Input records Block Start
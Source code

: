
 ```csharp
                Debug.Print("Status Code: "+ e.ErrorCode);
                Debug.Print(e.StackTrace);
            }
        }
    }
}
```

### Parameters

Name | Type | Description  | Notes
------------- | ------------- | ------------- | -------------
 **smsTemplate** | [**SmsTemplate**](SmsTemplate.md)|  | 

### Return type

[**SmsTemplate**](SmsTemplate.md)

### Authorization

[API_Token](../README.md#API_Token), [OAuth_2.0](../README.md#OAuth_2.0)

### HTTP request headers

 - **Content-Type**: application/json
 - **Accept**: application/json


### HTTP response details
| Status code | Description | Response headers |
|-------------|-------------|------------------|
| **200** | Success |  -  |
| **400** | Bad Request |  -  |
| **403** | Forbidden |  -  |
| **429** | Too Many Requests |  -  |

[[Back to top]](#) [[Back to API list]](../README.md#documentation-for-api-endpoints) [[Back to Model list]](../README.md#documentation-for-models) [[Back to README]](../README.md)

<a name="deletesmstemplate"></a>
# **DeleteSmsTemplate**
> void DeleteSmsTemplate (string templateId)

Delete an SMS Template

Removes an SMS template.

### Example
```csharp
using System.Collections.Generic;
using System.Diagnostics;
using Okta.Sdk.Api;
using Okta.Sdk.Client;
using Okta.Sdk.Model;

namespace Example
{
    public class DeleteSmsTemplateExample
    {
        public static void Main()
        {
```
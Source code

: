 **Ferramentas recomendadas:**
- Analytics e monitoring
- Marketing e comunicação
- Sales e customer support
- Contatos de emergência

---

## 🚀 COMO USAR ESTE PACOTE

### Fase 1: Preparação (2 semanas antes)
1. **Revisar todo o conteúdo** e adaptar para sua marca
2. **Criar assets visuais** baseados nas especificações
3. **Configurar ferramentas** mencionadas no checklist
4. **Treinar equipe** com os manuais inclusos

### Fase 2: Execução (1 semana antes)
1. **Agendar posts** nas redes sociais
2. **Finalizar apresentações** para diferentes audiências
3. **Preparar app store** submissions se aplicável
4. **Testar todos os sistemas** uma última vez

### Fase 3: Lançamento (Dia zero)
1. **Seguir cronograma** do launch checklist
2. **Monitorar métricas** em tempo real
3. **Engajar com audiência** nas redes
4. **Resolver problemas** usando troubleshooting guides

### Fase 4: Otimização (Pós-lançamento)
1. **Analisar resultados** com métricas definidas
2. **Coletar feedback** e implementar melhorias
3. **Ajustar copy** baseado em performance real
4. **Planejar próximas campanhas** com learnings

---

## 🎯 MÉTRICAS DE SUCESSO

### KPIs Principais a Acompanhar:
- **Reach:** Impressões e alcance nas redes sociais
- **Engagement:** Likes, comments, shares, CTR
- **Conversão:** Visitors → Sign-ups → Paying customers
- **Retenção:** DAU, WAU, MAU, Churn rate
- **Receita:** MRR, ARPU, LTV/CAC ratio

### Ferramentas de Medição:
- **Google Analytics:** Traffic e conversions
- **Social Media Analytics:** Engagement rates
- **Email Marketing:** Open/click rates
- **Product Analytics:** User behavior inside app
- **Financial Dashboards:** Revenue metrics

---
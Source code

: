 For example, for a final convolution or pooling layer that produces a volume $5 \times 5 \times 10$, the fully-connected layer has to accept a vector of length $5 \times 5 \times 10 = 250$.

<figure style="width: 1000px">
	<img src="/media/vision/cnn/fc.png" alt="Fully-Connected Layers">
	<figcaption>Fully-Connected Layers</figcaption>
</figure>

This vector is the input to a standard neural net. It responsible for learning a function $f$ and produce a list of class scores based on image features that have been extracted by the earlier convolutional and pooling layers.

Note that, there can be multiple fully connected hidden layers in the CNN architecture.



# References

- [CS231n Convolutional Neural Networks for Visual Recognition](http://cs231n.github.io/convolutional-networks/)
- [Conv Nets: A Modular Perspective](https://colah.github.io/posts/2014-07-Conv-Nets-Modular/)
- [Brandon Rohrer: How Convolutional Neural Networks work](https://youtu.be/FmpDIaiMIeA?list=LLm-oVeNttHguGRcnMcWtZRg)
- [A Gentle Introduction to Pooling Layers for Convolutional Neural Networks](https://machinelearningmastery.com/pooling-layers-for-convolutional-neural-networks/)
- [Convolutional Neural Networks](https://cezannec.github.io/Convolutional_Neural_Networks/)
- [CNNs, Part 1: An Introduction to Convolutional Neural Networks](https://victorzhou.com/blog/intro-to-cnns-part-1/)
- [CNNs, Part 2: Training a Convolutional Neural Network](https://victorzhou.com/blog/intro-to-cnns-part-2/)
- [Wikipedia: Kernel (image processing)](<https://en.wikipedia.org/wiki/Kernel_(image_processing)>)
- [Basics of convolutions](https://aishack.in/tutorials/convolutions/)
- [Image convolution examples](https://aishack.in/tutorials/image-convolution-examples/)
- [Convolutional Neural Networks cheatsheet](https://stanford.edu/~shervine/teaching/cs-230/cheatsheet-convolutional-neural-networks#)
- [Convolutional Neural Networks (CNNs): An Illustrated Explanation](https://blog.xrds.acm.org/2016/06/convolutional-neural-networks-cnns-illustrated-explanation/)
Input records Block End
- [What the task requires]: Write out every record verbatim.

- [Result]:
Source code

:
 ```csharp
                Debug.Print("Status Code: "+ e.ErrorCode);
                Debug.Print(e.StackTrace);
            }
        }
    }
}
```

### Parameters

Name | Type | Description  | Notes
------------- | ------------- | ------------- | -------------
 **smsTemplate** | [**SmsTemplate**](SmsTemplate.md)|  | 

### Return type

[**SmsTemplate**](SmsTemplate.md)

### Authorization

[API_Token](../README.md#API_Token), [OAuth_2.0](../README.md#OAuth_2.0)

### HTTP request headers

 - **Content-Type**: application/json
 - **Accept**: application/json


### HTTP response details
| Status code | Description | Response headers |
|-------------|-------------|------------------|
| **200** | Success |  -  |
| **400** | Bad Request |  -  |
| **403** | Forbidden |  -  |
| **429** | Too Many Requests |  -  |

[[Back to top]](#) [[Back to API list]](../README.md#documentation-for-api-endpoints) [[Back to Model list]](../README.md#documentation-for-models) [[Back to README]](../README.md)

<a name="deletesmstemplate"></a>
# **DeleteSmsTemplate**
> void DeleteSmsTemplate (string templateId)

Delete an SMS Template

Removes an SMS template.

### Example
```csharp
using System.Collections.Generic;
using System.Diagnostics;
using Okta.Sdk.Api;
using Okta.Sdk.Client;
using Okta.Sdk.Model;

namespace Example
{
    public class DeleteSmsTemplateExample
    {
        public static void Main()
        {
```
Source code

: **Ferramentas recomendadas:**
- Analytics e monitoring
- Marketing e comunicação
- Sales e customer support
- Contatos de emergência

---

## 🚀 COMO USAR ESTE PACOTE

### Fase 1: Preparação (2 semanas antes)
1. **Revisar todo o conteúdo** e adaptar para sua marca
2. **Criar assets visuais** baseados nas especificações
3. **Configurar ferramentas** mencionadas no checklist
4. **Treinar equipe** com os manuais inclusos

### Fase 2: Execução (1 semana antes)
1. **Agendar posts** nas redes sociais
2. **Finalizar apresentações** para diferentes audiências
3. **Preparar app store** submissions se aplicável
4. **Testar todos os sistemas** uma última vez

### Fase 3: Lançamento (Dia zero)
1. **Seguir cronograma** do launch checklist
2. **Monitorar métricas** em tempo real
3. **Engajar com audiência** nas redes
4. **Resolver problemas** usando troubleshooting guides

### Fase 4: Otimização (Pós-lançamento)
1. **Analisar resultados** com métricas definidas
2. **Coletar feedback** e implementar melhorias
3. **Ajustar copy** baseado em performance real
4. **Planejar próximas campanhas** com learnings

---

## 🎯 MÉTRICAS DE SUCESSO

### KPIs Principais a Acompanhar:
- **Reach:** Impressões e alcance nas redes sociais
- **Engagement:** Likes, comments, shares, CTR
- **Conversão:** Visitors → Sign-ups → Paying customers
- **Retenção:** DAU, WAU, MAU, Churn rate
- **Receita:** MRR, ARPU, LTV/CAC ratio

### Ferramentas de Medição:
- **Google Analytics:** Traffic e conversions
- **Social Media Analytics:** Engagement rates
- **Email Marketing:** Open/click rates
- **Product Analytics:** User behavior inside app
- **Financial Dashboards:** Revenue metrics

---
Source code

: For example, for a final convolution or pooling layer that produces a volume $5 \times 5 \times 10$, the fully-connected layer has to accept a vector of length $5 \times 5 \times 10 = 250$.

<figure style="width: 1000px">
	<img src="/media/vision/cnn/fc.png" alt="Fully-Connected Layers">
	<figcaption>Fully-Connected Layers</figcaption>
</figure>

This vector is the input to a standard neural net. It responsible for learning a function $f$ and produce a list of class scores based on image features that have been extracted by the earlier convolutional and pooling layers.

Note that, there can be multiple fully connected hidden layers in the CNN architecture.



# References

- [CS231n Convolutional Neural Networks for Visual Recognition](http://cs231n.github.io/convolutional-networks/)
- [Conv Nets: A Modular Perspective](https://colah.github.io/posts/2014-07-Conv-Nets-Modular/)
- [Brandon Rohrer: How Convolutional Neural Networks work](https://youtu.be/FmpDIaiMIeA?list=LLm-oVeNttHguGRcnMcWtZRg)
- [A Gentle Introduction to Pooling Layers for Convolutional Neural Networks](https://machinelearningmastery.com/pooling-layers-for-convolutional-neural-networks/)
- [Convolutional Neural Networks](https://cezannec.github.io/Convolutional_Neural_Networks/)
- [CNNs, Part 1: An Introduction to Convolutional Neural Networks](https://victorzhou.com/blog/intro-to-cnns-part-1/)
- [CNNs, Part 2: Training a Convolutional Neural Network](https://victorzhou.com/blog/intro-to-cnns-part-2/)
- [Wikipedia: Kernel (image processing)](<https://en.wikipedia.org/wiki/Kernel_(image_processing)>)
- [Basics of convolutions](https://aishack.in/tutorials/convolutions/)
- [Image convolution examples](https://aishack.in/tutorials/image-convolution-examples/)
- [Convolutional Neural Networks cheatsheet](https://stanford.edu/~shervine/teaching/cs-230/cheatsheet-convolutional-neural-networks#)
- [Convolutional Neural Networks (CNNs): An Illustrated Explanation](https://blog.xrds.acm.org/2016/06/convolutional-neural-networks-cnns-illustrated-explanation/)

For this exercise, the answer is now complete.